### Aim of the exercise:
Which lines in the records below hold the word "Deep"? Copy each of them.

### Record excerpts:
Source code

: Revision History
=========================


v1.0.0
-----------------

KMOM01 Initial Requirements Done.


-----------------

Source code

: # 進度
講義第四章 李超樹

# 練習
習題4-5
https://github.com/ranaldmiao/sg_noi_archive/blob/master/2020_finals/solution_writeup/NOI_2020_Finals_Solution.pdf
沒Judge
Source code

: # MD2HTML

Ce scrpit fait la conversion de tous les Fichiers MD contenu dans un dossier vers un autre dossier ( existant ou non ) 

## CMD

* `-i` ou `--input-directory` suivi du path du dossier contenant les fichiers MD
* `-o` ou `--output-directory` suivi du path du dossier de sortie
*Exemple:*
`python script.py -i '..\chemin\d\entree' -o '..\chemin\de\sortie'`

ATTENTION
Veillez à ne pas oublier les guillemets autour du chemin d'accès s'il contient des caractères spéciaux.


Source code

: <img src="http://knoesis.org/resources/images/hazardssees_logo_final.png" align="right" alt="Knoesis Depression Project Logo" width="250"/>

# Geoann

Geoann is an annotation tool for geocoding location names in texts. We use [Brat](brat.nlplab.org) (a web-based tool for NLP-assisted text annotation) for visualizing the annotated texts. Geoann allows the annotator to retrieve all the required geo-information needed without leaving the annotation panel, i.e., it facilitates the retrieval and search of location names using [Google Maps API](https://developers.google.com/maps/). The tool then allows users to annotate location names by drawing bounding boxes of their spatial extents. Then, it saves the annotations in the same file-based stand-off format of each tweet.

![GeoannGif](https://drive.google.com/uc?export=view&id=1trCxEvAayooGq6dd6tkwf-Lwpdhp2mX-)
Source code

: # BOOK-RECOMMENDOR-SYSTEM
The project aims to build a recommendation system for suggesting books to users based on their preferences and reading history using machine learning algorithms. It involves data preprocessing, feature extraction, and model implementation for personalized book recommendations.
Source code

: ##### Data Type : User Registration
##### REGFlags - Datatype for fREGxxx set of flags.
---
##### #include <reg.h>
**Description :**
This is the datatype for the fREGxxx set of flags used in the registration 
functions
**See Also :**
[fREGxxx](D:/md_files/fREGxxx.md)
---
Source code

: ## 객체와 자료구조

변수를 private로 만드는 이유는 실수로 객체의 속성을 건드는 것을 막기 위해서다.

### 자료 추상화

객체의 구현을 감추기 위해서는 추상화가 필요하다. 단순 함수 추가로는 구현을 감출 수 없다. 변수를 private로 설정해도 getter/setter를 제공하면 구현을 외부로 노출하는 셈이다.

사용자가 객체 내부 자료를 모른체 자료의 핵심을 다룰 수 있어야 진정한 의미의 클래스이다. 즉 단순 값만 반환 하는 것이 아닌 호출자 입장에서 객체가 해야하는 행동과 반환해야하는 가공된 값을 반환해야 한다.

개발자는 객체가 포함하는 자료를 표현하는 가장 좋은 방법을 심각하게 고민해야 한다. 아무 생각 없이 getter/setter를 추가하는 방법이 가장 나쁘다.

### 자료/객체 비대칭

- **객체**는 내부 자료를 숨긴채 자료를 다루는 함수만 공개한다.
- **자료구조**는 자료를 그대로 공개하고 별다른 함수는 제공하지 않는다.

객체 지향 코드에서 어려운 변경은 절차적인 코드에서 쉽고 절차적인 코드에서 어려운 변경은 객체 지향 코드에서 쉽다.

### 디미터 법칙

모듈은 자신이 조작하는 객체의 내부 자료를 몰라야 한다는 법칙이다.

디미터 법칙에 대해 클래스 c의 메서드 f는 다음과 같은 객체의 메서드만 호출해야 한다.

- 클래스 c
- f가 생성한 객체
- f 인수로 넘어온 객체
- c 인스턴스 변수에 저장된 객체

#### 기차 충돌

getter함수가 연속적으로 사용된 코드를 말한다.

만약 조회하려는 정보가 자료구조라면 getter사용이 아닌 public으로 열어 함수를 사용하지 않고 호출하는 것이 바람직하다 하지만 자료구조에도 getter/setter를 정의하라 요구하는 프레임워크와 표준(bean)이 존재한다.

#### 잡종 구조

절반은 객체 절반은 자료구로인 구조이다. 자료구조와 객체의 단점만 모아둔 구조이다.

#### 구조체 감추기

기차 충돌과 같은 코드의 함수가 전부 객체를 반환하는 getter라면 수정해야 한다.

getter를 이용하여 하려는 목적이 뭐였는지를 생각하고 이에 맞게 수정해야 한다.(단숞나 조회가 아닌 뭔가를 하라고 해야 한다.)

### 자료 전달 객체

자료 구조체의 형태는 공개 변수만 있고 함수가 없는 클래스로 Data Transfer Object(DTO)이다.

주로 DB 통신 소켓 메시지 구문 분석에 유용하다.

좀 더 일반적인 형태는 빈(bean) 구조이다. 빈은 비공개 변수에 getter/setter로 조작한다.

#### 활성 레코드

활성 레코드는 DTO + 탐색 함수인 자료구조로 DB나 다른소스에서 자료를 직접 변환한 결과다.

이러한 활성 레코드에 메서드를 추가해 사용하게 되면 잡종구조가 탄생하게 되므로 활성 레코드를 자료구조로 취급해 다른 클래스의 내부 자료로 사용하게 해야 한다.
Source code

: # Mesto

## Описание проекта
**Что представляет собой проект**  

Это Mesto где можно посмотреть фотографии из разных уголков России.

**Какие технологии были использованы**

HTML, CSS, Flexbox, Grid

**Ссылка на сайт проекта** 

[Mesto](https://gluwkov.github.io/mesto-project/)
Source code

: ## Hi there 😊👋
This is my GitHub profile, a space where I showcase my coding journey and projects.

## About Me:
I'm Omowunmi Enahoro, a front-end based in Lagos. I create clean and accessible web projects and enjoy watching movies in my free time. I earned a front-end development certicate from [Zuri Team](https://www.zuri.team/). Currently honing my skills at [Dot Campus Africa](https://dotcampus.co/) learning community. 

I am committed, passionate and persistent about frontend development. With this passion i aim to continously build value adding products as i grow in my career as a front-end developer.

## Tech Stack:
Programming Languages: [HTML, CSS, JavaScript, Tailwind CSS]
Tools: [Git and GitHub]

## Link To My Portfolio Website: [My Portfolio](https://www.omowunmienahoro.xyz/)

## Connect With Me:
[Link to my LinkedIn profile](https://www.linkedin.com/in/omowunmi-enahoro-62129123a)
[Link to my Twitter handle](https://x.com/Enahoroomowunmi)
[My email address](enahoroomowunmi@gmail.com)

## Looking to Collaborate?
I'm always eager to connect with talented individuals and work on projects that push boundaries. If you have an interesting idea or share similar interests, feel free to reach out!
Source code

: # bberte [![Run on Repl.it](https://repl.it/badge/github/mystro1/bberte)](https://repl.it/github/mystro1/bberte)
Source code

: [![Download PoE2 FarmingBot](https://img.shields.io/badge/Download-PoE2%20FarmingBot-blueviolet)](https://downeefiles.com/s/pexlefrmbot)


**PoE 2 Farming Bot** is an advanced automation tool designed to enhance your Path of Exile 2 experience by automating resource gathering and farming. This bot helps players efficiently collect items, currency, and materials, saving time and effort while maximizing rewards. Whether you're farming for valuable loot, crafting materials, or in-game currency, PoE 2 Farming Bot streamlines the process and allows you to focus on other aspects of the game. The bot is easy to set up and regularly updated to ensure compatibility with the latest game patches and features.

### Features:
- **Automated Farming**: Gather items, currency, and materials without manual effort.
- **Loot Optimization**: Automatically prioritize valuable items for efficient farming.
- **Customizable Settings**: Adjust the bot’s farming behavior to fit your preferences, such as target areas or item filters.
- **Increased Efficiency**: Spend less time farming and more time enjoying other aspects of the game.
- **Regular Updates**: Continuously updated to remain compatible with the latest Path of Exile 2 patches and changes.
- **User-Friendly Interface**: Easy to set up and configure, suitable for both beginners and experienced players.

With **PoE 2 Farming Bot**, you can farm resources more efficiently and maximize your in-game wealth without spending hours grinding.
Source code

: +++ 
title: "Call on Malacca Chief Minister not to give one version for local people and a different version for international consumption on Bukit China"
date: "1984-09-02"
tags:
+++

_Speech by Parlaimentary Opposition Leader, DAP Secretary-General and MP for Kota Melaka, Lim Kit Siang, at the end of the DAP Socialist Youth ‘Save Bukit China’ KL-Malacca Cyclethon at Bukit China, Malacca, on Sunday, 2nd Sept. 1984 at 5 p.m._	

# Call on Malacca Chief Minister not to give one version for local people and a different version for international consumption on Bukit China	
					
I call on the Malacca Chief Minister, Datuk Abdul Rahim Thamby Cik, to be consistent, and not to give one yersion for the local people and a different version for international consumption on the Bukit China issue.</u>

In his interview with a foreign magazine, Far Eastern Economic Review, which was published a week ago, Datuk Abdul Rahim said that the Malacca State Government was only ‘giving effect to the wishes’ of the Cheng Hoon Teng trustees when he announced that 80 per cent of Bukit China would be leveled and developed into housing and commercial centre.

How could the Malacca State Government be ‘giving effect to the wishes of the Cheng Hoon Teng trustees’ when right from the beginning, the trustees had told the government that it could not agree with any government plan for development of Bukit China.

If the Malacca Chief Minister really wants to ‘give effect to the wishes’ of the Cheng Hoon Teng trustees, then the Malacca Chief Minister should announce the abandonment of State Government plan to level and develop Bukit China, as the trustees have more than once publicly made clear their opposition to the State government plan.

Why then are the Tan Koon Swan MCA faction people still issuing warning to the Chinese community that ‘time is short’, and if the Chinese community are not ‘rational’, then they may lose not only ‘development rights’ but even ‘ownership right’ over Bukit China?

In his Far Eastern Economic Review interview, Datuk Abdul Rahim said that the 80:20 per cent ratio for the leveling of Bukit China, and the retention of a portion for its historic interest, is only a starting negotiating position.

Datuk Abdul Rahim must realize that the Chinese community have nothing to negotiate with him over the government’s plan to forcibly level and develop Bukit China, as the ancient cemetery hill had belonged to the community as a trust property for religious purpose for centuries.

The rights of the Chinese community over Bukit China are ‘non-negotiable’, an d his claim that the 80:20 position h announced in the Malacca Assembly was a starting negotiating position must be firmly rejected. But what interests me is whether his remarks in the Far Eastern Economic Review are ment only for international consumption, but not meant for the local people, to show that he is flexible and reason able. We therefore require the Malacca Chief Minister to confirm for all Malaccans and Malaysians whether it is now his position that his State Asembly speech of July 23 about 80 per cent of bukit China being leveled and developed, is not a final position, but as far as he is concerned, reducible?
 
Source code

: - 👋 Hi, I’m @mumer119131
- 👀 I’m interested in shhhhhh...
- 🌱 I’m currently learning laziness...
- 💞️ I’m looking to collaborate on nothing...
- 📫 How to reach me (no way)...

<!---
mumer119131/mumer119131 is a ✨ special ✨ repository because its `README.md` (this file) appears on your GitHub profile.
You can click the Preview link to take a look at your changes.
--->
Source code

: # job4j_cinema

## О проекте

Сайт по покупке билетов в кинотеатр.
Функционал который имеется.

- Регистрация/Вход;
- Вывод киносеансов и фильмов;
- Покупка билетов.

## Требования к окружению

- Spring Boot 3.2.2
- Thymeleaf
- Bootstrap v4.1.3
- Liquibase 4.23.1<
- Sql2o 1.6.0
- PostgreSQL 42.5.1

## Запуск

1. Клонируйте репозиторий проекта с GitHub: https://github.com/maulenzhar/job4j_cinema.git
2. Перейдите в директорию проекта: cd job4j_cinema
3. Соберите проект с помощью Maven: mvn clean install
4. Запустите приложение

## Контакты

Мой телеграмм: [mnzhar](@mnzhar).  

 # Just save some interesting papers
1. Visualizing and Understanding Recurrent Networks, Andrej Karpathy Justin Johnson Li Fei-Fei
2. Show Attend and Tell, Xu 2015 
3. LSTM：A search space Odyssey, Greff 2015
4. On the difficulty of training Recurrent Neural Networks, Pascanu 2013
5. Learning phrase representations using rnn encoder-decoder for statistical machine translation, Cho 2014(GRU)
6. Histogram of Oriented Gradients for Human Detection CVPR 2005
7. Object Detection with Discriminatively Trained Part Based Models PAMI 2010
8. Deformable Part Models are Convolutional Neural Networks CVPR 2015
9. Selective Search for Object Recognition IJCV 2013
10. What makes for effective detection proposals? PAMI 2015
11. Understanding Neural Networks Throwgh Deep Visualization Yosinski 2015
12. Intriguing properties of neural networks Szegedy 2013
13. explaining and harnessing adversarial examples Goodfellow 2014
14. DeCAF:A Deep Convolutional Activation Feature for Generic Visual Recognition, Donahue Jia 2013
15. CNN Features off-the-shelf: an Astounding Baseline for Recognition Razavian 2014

### Solution for this problem:
11. Understanding Neural Networks Throwgh Deep Visualization Yosinski 2015
14. DeCAF:A Deep Convolutional Activation Feature for Generic Visual Recognition, Donahue Jia 2013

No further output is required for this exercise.